-------- Supplied records
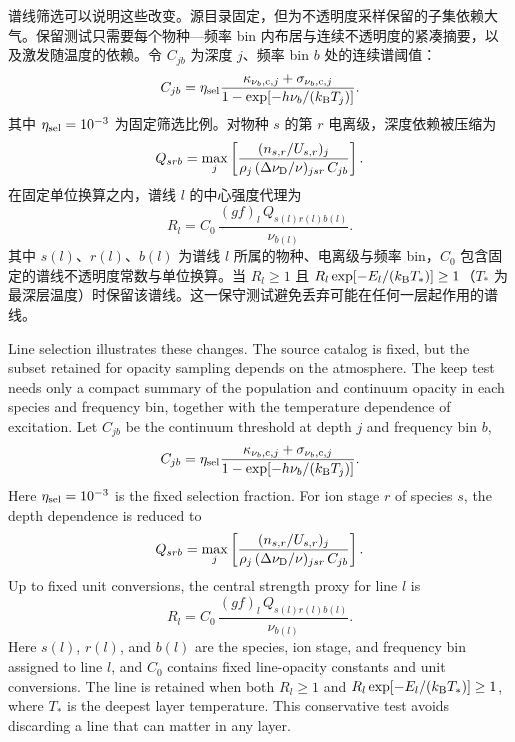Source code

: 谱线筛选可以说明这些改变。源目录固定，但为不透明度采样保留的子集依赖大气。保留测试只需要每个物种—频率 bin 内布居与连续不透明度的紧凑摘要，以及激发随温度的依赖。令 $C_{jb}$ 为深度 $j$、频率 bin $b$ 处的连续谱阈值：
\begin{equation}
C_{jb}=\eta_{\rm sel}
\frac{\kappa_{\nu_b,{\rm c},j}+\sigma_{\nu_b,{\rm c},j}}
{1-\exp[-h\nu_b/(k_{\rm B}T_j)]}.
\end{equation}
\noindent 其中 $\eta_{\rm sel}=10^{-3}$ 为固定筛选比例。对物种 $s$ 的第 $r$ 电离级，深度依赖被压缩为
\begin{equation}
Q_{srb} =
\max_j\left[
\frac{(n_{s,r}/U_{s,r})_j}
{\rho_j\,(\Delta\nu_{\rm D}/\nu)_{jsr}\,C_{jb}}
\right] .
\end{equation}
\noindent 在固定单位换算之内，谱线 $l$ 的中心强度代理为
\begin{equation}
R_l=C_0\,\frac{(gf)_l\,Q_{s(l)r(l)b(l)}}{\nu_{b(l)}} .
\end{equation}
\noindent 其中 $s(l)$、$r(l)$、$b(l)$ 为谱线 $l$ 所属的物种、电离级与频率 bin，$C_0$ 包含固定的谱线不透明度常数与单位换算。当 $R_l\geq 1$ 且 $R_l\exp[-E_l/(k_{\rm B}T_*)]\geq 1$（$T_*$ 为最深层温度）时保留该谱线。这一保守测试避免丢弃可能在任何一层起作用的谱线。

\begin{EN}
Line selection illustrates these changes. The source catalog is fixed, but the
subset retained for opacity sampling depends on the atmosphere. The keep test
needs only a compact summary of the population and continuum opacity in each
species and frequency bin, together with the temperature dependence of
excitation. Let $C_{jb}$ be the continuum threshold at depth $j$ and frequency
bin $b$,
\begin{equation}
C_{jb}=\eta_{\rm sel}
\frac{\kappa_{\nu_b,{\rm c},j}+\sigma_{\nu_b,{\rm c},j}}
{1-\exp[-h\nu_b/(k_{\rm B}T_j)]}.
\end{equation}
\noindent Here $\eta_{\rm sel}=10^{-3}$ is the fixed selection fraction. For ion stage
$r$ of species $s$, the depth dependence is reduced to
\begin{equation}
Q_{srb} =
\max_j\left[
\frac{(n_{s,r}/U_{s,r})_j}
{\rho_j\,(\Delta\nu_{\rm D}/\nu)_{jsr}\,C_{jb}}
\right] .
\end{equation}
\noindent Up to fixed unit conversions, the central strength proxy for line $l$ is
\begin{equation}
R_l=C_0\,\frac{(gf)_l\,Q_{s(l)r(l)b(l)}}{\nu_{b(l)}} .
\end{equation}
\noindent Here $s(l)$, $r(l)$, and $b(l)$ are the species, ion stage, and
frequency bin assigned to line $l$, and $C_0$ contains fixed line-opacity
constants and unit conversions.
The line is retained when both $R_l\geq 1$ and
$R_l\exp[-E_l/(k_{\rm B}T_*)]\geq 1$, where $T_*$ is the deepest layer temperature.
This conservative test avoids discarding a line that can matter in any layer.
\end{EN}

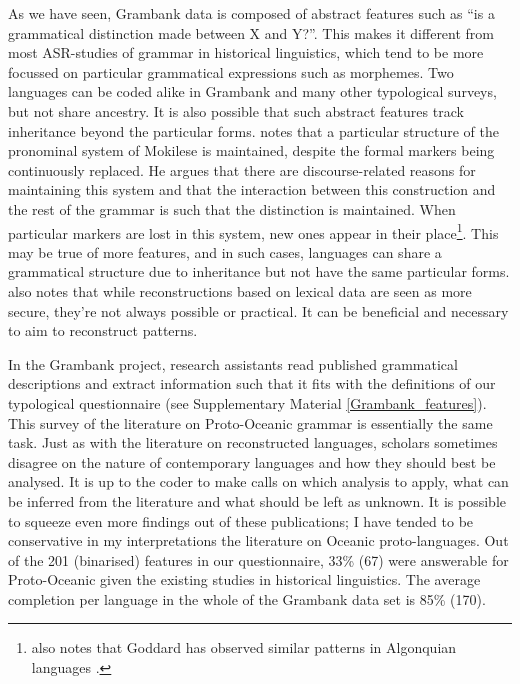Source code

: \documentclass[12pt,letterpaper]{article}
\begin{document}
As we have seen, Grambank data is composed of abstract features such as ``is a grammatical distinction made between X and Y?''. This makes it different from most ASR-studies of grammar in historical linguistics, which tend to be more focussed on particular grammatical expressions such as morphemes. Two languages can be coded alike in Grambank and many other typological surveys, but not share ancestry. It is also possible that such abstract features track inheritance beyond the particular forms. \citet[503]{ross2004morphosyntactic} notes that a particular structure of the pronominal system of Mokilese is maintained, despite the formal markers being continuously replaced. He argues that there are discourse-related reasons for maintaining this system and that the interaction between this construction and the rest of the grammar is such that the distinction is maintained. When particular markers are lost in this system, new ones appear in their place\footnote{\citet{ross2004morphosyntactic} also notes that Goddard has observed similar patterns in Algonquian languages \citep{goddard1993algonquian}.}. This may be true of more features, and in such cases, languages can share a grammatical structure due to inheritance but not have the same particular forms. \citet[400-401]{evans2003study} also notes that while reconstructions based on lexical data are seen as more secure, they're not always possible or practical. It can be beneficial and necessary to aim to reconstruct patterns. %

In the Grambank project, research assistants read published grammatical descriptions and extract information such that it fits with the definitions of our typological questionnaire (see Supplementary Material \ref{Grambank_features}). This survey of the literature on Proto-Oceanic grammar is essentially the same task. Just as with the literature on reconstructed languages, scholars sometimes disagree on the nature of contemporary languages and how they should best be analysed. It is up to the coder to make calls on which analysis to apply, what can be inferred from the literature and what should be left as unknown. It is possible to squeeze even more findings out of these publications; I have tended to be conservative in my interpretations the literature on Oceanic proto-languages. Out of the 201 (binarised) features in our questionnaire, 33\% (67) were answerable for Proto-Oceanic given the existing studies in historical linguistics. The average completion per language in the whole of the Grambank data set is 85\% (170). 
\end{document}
----------------
Respond with nothing but the number of lines in the data above that include the word "frequency".

Exercise output ▸ 3